The production seems to be the first thing leaping to everyone's finger tips. I won't buck convention. It's...it's fine is what it is. It's not shockingly avant garde, nor is it an artifact from Otto Schenk dustbunny hell. I would say for all the bells and whistles, one basically never feels from one act to the next one has gone anywhere new, except for the justly ballyhoo'ed floatin' bed, an image so pretty as to recall ...one's first kiss? One's first Met b'cast? [Mine was Rosenkavalier, I'm pretty sure. In the immortal words of Patty Bouvier: there went the last lingering shred of my heterosexuality.] The weather forecast in the back did get a bit ponderous, but I'll admit that the giant moon made me smile. Laughing with/laughing at will not here be debated.

And I kind of think avant garde design should go with some attempt at quirky staging, otherwise you have all these people milling around acting normal despite the fact they're in La Serva Padrona set in a strip mall, or what have you. This is why I'm stoked for the return of the Bob Wilson Lohengrin, despite the fact it's, well, preposterous. Well or worse than acting normal is when they're clumsily staged. I'm afraid the swordplay conformed uncomfortably to tristoogean aesthetics for me (which is to say it cleaved to the teachings of Larry, Curly and...right, that's what I was after.)
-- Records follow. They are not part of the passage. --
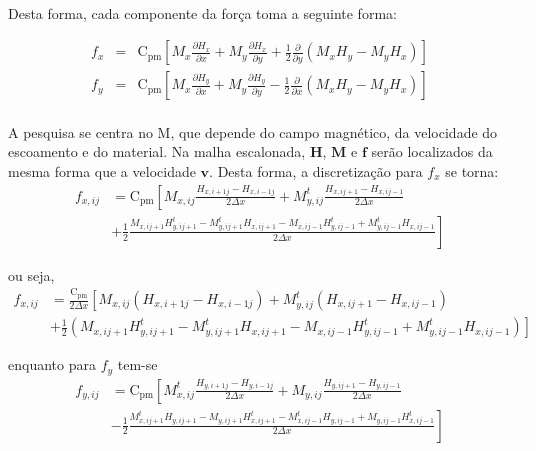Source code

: \documentclass[eletromagnetismo.tex]{subfiles}
\begin{document}
\paragraph{} Desta forma, cada componente da força toma a seguinte forma:

\begin{eqnarray}
f_x & = & \mathrm{C}_{\mathrm{pm}}\left[M_x \frac{\partial H_x}{\partial x}+M_y \frac{\partial H_x}{\partial y}+\frac{1}{2}\frac{\partial}{\partial y}(M_x H_y - M_y H_x)\right]\\
f_y & = & \mathrm{C}_{\mathrm{pm}}\left[M_x \frac{\partial H_y}{\partial x}+M_y \frac{\partial H_y}{\partial y}-\frac{1}{2}\frac{\partial}{\partial x}(M_x H_y - M_y H_x)\right]
\end{eqnarray}

\paragraph{} A pesquisa se centra no $\mathrm{M}$, que depende do campo magnético, da velocidade do escoamento e do material. Na malha escalonada, $\mathbf{H}$, $\mathbf{M}$ e $\mathbf{f}$ serão localizados da mesma forma que a velocidade $\mathbf{v}$. Desta forma, a discretização para $f_x$ se torna: \begin{align}
f_{x,ij} & = \mathrm{C}_{\mathrm{pm}}\left[M_{x,ij} \frac{H_{x,i+1j} - H_{x,i-1j}}{2\Delta x}+M_{y,ij}^t \frac{H_{x,ij+1} - H_{x,ij-1}}{2\Delta x} \right. \nonumber \\
&+\left. \frac{1}{2}\frac{M_{x,ij+1} H_{y,ij+1}^t - M_{y,ij+1}^t H_{x,ij+1} - M_{x,ij-1} H_{y,ij-1}^t + M_{y,ij-1}^t H_{x,ij-1}}{2\Delta x}\right]
\end{align}

ou seja,
 \begin{align}
f_{x,ij} & = \frac{\mathrm{C}_{\mathrm{pm}}}{2\Delta x}\left[M_{x,ij} (H_{x,i+1j} - H_{x,i-1j})+M_{y,ij}^t (H_{x,ij+1} - H_{x,ij-1})\right. \nonumber \\
&+\left. \tfrac{1}{2}(M_{x,ij+1} H_{y,ij+1}^t - M_{y,ij+1}^t H_{x,ij+1} - M_{x,ij-1} H_{y,ij-1}^t + M_{y,ij-1}^t H_{x,ij-1})\right]
\end{align}

enquanto para $f_y$ tem-se \begin{align}
f_{y,ij} & = \mathrm{C}_{\mathrm{pm}}\left[M_{x,ij}^t \frac{H_{y,i+1j} - H_{y,i-1j}}{2\Delta x}+M_{y,ij} \frac{H_{y,ij+1} - H_{y,ij-1}}{2\Delta x} \right. \nonumber \\
&-\left. \frac{1}{2}\frac{M_{x,ij+1}^t H_{y,ij+1} - M_{y,ij+1} H_{x,ij+1}^t - M_{x,ij-1}^t H_{y,ij-1} + M_{y,ij-1} H_{x,ij-1}^t}{2\Delta x}\right]
\end{align}
\end{document}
And nobody, nobody, looks good in purple velour.

I'm really going on about the staging. There's a reason for that. We'll get there. But, wrapping up, if the main piece of stage business that sticks in my head from the production is the cute little pantomime Dessay and Vargas did during the applause for the Waltz, I should probably have stayed home and read a book. [Jesus was it cute though. Her little mask took a bow, his little mask clapped for her, both little masks kind of hopped toward each other and I think made out or something. It's not impossible I dreamed this part.] I really do believe Dessay sees the silliness in this opera. In one scene she made stock soprano gestures that could only be interpreted as self-mockery or a kind of mean imitation of Aprile Millo.

Alright. I'm backed into a corner. Cards on the table time. I put off talking about the singing because I have practically nothing to say about it. Vargas was I think maybe nervous about ye olde falling bedde because he sounded tentative until the damn thing was on the ground and then great like I remembered him. When he's singing quietly, he's in a league of his own. When he's not, he does a bit more gear-shifting than I imagine to be part of ideal French singing. Having heard Alvarez lately, I miss the splash of bad taste Diana Vreeland (as quoted by The Mother of us All for years in his opera-l signature) recommends. Dessay's voice has a nice ping and her diction seemed swell to me but my French is rotten. [Franklin Pierce Adams or someone round tably like that is reputed to have noted that once you step off the plane, you quickly realize nobody speaks Intermediate French.] I'm sorry to say her voice always makes me think of recordings of Mady Mesple and wish I'd been born earlier, and in France. It gets around the bends pretty flashily, but it just isn't love. I wouldn't not go hear her again (say, I bet that would be tricky in French what with the double negatives) but...

I agree with everyone about Tybalt and Mercutio: they're fab. I'd like to hear them sing other things, things that don't make me consider the sacrilege of leaving before curtain calls. Theodora Hanslowe's timbre reminded me in some insubstantial way of von Stade, but her scene is so short it's hard to size her up.

And with that, forgive me, I'm out of ink.

Oh, but no. One other thing. Why is Juliette's calling card that we all know and, depending who we are, trot out at auditions, when in fact her little "I'm so nuts I just may drink this drano" number has actual dramatic content, more moods, and a greater variety of musical ideas?

Next: I try to drag myself to An American Tragedy, having learned no lessons.

3 comments:

Grrg said...

We need to get the word "Tristoogian" into the dictionary posthaste.

Anonymous said...

Dessay can either leave me panting for more (on a high Q# above Z) or just peu un froid. Then again, had I not missed her Lyric Lucia with 25 restored minutes on DVD, I would probably be leaving a different comment.

And yes. Tristoogian must must must go into the lexicon (though I hope I never have to use it.)

JSU said...

That high G is gone for good, I'm afraid.